What the task asks ▸
In the data below, which lines hold the word "HTML"? Copy them.

** Exercise materials follows **

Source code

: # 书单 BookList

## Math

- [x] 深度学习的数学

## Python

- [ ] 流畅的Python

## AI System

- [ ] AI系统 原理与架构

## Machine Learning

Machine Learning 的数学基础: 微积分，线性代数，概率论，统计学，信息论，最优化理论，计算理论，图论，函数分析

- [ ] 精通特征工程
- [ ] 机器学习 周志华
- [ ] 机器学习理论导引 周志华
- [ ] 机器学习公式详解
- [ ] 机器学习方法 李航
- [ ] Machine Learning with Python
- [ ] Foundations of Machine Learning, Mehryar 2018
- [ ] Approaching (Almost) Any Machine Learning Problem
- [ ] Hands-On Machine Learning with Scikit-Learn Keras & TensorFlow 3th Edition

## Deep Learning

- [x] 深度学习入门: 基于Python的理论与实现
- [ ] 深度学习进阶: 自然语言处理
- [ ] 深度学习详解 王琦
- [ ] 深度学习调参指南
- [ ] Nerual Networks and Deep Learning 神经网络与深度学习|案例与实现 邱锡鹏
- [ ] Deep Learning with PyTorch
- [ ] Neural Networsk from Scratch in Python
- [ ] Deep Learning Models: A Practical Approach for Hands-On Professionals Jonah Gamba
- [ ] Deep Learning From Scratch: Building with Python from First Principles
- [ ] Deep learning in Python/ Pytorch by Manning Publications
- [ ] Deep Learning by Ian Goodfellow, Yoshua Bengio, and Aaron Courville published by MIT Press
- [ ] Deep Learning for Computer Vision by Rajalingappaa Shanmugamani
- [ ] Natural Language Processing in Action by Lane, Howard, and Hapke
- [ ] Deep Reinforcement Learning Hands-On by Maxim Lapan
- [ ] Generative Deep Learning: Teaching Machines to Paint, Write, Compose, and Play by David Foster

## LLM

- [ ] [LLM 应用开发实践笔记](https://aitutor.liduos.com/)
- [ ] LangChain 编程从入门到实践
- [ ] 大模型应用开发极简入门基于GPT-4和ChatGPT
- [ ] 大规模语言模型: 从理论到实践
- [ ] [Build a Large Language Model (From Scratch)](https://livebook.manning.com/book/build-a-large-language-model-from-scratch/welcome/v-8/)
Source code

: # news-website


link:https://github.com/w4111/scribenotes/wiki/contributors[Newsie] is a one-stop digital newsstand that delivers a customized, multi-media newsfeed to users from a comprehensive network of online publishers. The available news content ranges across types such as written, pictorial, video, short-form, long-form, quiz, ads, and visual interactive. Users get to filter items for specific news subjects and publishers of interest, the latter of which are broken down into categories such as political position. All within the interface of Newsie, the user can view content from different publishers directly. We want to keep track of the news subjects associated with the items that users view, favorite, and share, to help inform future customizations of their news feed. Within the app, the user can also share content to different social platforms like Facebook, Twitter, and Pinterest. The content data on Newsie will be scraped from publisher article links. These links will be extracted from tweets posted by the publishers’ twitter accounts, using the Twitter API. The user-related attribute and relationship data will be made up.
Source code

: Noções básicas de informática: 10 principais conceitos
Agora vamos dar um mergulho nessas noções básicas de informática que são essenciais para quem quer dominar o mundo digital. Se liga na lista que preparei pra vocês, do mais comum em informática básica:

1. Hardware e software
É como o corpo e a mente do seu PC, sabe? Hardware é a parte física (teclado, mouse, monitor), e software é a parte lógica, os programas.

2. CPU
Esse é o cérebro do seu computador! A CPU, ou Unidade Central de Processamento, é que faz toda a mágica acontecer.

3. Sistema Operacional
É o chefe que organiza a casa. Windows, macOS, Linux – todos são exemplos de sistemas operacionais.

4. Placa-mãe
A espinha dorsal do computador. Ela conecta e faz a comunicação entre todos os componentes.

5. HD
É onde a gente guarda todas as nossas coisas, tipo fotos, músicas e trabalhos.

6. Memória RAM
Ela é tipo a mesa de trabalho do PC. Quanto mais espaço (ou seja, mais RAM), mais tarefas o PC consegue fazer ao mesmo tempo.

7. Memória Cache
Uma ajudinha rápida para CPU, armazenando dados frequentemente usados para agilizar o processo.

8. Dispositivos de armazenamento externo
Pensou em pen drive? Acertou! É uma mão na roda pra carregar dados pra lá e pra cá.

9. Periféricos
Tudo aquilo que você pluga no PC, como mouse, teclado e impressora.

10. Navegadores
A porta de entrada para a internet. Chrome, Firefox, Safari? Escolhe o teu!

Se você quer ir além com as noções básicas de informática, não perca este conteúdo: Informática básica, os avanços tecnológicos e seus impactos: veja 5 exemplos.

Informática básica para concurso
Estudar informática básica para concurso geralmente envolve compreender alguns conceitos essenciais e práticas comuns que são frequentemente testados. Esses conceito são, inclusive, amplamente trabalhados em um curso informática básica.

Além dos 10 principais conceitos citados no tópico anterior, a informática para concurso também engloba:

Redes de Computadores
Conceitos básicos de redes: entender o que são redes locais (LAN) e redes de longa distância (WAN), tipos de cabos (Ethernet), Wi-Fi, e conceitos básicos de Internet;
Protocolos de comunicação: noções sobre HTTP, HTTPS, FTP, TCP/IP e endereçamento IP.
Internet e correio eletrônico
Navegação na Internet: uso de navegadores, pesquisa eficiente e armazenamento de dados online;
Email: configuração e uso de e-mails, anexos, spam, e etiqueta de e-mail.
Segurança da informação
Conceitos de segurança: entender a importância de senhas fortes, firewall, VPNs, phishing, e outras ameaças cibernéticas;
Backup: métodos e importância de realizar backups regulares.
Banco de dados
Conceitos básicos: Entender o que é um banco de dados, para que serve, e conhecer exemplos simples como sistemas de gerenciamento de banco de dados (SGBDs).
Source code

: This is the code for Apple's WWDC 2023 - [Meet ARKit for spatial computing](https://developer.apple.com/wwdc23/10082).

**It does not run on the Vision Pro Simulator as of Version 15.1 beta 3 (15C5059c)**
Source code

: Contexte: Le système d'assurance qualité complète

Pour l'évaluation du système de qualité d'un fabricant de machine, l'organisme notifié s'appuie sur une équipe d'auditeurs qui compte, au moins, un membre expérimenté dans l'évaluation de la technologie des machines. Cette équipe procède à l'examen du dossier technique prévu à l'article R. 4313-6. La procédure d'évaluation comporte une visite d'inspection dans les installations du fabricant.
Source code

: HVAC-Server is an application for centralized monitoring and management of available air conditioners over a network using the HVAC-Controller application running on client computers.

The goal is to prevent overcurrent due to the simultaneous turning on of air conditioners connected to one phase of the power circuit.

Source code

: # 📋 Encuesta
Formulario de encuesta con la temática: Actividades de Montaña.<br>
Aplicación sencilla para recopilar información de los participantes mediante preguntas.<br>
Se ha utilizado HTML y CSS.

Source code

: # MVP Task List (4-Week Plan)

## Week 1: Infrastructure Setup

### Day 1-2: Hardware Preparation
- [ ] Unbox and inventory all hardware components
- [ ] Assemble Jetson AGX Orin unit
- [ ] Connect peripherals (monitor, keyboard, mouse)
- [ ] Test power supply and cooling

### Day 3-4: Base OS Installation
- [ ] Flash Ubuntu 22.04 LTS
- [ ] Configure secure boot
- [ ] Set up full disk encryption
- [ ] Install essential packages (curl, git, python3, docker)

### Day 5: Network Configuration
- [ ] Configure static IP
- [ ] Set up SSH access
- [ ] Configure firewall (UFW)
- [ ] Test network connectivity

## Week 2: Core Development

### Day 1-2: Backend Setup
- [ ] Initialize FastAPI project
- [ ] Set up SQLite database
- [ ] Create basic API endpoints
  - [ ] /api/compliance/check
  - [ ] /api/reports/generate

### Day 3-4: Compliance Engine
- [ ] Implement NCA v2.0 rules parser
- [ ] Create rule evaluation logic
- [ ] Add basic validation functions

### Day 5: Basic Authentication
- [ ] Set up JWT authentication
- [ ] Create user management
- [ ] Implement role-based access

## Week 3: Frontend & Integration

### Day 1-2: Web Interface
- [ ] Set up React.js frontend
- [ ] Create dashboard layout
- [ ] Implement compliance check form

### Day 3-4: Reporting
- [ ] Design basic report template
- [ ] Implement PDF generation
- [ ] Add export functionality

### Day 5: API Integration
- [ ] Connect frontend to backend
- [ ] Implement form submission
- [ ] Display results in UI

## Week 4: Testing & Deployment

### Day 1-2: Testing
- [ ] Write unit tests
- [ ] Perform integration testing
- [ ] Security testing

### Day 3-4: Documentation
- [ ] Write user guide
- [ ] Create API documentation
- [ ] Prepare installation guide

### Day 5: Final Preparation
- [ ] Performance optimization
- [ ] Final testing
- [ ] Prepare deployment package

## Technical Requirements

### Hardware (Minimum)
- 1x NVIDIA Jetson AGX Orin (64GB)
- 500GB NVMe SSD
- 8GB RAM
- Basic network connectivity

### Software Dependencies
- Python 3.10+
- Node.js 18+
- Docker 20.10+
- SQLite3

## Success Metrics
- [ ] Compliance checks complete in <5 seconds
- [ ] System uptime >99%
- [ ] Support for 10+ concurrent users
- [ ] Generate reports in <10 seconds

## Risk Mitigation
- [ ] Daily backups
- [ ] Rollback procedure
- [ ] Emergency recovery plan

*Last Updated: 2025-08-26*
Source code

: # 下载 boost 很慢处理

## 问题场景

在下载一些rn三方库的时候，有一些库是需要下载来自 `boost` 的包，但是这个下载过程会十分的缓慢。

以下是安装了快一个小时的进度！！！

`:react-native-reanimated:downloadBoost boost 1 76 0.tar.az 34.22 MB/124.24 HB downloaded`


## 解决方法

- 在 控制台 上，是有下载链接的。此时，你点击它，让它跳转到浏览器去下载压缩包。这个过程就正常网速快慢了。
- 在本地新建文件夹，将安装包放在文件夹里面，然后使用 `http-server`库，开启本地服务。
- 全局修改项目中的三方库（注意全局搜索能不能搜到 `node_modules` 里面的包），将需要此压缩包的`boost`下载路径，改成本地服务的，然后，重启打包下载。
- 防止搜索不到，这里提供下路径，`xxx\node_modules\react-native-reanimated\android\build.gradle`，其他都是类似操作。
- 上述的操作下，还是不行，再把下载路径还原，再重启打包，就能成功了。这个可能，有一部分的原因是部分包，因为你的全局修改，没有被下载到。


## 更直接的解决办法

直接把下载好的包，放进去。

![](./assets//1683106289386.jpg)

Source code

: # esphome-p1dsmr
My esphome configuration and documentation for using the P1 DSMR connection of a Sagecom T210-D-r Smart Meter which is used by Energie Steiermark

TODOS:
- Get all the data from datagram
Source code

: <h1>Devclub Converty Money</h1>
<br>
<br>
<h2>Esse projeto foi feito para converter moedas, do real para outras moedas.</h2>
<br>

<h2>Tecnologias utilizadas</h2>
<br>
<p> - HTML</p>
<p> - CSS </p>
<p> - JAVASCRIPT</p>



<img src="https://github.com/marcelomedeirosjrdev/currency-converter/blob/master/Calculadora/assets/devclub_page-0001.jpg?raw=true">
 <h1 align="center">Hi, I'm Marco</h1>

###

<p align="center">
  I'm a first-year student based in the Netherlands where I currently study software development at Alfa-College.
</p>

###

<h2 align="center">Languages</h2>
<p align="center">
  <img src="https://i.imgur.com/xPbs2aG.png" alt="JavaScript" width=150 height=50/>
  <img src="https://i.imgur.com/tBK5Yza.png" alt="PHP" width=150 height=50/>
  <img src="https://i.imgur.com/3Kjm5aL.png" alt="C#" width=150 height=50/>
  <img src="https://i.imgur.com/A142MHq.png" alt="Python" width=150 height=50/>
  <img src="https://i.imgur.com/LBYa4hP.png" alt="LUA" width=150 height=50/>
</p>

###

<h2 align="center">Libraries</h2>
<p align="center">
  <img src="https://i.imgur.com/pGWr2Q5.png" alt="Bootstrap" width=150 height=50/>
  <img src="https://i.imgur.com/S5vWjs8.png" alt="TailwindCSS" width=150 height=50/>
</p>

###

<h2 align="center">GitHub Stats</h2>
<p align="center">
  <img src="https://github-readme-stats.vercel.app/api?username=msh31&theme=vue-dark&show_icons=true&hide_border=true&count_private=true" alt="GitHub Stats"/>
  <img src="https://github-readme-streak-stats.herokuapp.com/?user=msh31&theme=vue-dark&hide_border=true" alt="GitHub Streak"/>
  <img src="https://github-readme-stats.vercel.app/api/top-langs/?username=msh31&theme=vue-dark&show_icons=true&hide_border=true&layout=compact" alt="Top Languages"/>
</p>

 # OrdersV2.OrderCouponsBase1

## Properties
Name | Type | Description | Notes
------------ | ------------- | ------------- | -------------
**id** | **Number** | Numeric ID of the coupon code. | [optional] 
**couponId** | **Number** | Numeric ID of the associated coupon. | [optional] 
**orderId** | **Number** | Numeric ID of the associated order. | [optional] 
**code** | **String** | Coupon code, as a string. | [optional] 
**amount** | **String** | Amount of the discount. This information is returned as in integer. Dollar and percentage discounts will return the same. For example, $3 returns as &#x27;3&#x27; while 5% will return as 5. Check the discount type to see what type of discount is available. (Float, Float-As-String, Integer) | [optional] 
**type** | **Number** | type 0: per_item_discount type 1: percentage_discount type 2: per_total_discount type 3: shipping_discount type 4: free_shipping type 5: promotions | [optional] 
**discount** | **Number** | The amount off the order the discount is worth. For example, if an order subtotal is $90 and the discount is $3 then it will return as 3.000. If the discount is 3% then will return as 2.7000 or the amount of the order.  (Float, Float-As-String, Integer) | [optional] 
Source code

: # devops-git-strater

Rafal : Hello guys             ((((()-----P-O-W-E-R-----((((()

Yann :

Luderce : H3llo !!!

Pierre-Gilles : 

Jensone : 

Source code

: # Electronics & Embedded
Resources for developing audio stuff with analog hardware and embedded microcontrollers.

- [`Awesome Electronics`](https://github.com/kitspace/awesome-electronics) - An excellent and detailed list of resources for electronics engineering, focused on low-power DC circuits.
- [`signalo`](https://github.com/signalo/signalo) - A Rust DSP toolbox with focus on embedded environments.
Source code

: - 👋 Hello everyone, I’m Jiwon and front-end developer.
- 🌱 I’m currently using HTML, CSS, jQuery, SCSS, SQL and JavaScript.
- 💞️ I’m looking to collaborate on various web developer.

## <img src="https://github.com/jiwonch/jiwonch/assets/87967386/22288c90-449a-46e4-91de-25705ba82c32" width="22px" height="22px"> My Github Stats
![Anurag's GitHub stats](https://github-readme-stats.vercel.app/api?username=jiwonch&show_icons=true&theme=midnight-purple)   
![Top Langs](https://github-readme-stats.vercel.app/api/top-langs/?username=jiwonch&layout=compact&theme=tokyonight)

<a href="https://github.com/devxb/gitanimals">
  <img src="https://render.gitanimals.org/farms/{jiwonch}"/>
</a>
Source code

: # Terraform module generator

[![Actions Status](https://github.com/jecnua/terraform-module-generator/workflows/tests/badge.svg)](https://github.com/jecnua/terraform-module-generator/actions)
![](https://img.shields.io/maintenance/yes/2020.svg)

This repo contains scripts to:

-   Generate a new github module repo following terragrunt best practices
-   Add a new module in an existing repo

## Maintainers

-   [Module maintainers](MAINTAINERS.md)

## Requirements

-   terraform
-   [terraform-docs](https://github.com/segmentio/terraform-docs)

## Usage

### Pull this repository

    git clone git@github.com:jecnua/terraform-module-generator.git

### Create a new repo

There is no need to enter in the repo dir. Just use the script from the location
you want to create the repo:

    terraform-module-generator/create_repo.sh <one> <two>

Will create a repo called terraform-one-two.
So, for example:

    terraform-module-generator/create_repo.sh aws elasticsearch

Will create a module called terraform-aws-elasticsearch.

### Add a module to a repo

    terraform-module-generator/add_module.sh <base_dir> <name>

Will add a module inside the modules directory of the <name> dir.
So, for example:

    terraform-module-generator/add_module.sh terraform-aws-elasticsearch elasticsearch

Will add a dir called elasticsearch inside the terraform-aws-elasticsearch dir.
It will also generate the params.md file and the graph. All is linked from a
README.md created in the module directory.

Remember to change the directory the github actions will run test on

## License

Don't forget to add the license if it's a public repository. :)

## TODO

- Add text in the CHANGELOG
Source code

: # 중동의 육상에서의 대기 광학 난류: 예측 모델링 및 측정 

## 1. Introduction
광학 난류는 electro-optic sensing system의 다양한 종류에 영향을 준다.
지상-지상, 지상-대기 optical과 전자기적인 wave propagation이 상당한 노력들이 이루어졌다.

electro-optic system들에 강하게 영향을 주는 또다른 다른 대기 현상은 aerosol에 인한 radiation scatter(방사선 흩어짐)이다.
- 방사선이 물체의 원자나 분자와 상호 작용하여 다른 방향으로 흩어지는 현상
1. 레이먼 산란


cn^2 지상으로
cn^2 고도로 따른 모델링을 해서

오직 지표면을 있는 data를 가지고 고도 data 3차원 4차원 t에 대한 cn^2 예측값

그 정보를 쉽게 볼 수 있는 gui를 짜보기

** End of Exercise materials **

Answer box ▸
Se ha utilizado HTML y CSS.
<p> - HTML</p>
- 🌱 I’m currently using HTML, CSS, jQuery, SCSS, SQL and JavaScript.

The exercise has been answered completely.